アントワン・フークア監督

リチャード・ギア
ドン・チードル
イーサン・ホーク
ウエズリー・スナイプス
ウィル・パットン
エレン・バーキン

  ニューヨーク、ブルックリン。20年の勤務が終わろうとしている退職目前のベテラン警官エディ(リチャード・ギア)は退職まで1週間を残し、波風を立てずに過ごしてきた自信の人生に空虚間を抱いていた。信仰深く家族思いの麻薬捜査官サル(ウーサン・ホーク)は病気の妻と子供のために新しい家の購入を約束してしまう。しかし警官の安い給料では頭金の工面もままならず、目にする大金を前に正義感が揺らいでいた。潜入捜査官として長年ギャングに潜入を続けるタンゴ(ドン・チードル)は妻に離婚を突き付けられ成果を上げてもなお昇進できず、精神的にも限界を感じていた。3人の運命は警官の起こした強盗事件により思わぬ形で交わることになる。

 チラシの3人の重たそ〜な雰囲気に惹かれました(笑)やはり重かったけど面白かった!かなり好きなタイプの映画です^^
  リチャード・ギアは苦手だけどイーサンは好き、ドン・チードルはふつう。好みはどうでもよくて(^_^;)3人の演技が素晴らしく、彼らの内面にどんどん引き込まれていきました。
 麻薬捜査官のサルは家族のために買う家の頭金を調達することばかり考えていました。イーサン、「その土曜日〜」もそうでしたが、また追い詰められてましたね〜表情から切羽詰まった状況がひしひしと伝わってきて罪悪感と葛藤する姿がもう〜痛々しくて><
 潜入捜査官タンゴも、捜査に限界を感じ精神的に追い詰められていました。やはり長年捜査を続けると心を通わせる仲間ができるわけで、それがキャズ(ウィズリー・スナイプス)でした。
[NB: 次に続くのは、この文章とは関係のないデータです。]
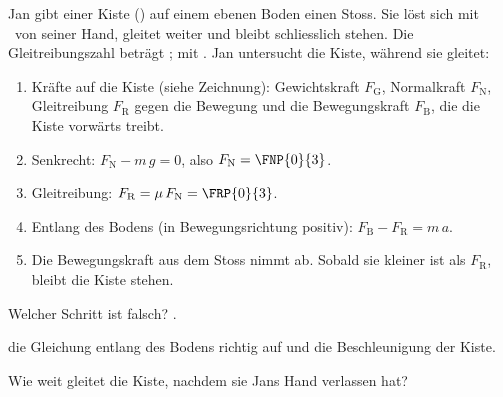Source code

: Jan gibt einer Kiste (\mKO) auf einem ebenen Boden einen Stoss. Sie löst sich mit \vNO\ von seiner Hand, gleitet weiter und bleibt schliesslich stehen. Die Gleitreibungszahl beträgt \muGO;  mit \gO. Jan untersucht die Kiste, während sie gleitet:

\begin{center}
\end{center}

\begin{enumerate}
\item Kräfte auf die Kiste (siehe Zeichnung): Gewichtskraft $F_\mathrm{G}$, Normalkraft $F_\mathrm{N}$, Gleitreibung $F_\mathrm{R}$ gegen die Bewegung und die Bewegungskraft $F_\mathrm{B}$, die die Kiste vorwärts treibt.
\item Senkrecht: $F_\mathrm{N} - m\,g = 0$, also $F_\mathrm{N} = \FNP{0}{3}$.
\item Gleitreibung: $F_\mathrm{R} = \mu\,F_\mathrm{N} = \FRP{0}{3}$.
\item Entlang des Bodens (in Bewegungsrichtung positiv): $F_\mathrm{B} - F_\mathrm{R} = m\,a$.
\item Die Bewegungskraft aus dem Stoss nimmt ab. Sobald sie kleiner ist als $F_\mathrm{R}$, bleibt die Kiste stehen.
\end{enumerate}

\begin{abcliste}
\abc
Welcher Schritt ist falsch? .

\abc
{} die Gleichung entlang des Bodens richtig auf und  die Beschleunigung der Kiste.

\abc
Wie weit gleitet die Kiste, nachdem sie Jans Hand verlassen hat?
\end{abcliste}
絆ができてしまえばそれを裏切る決断は容易ではありません。捜査と友情の間で苦悩するタンゴ、ドン・チードルの遠い目が印象的でした。上司の二人の心ない態度には憤りを感じました。あのおばさん(もとい)女性捜査官(エレン・バーキン)、憎たらしかったですね〜少ないシーンでしたが存在感がありました。
 エディの場合二人のように追い込まれた状態というわではなく、感じるのは孤独と無気力。目立たぬように無難に勤めあげてきた最後に感じた虚しさ、それは正義感の強い新人警官に対する怒りにも現れていると思います。リチャード・ギア、窓際族みたいな役めずらしい気すがするけどすごくよかった。唯一の心の拠りどころ娼婦のチャンテル(シャノン・ケイン)に「パパ〜」とか呼ばれて本気になっちゃうあたり男の悲哀を感じました。
 最後に3人が訪れた場所(同じ)はそれぞれの運命が決まる場所でもありましたね。3人のエピソードの終結の場所が偶然一緒で、それぞれに緊迫した状況を映し出していく演出がうまいと思いました。
 3人の抱える問題は、犯罪多発エリアという背景も影響しているように思いました。虚しさが残るラストでしたが、それでも人に対する優しさが心に残る映画でした。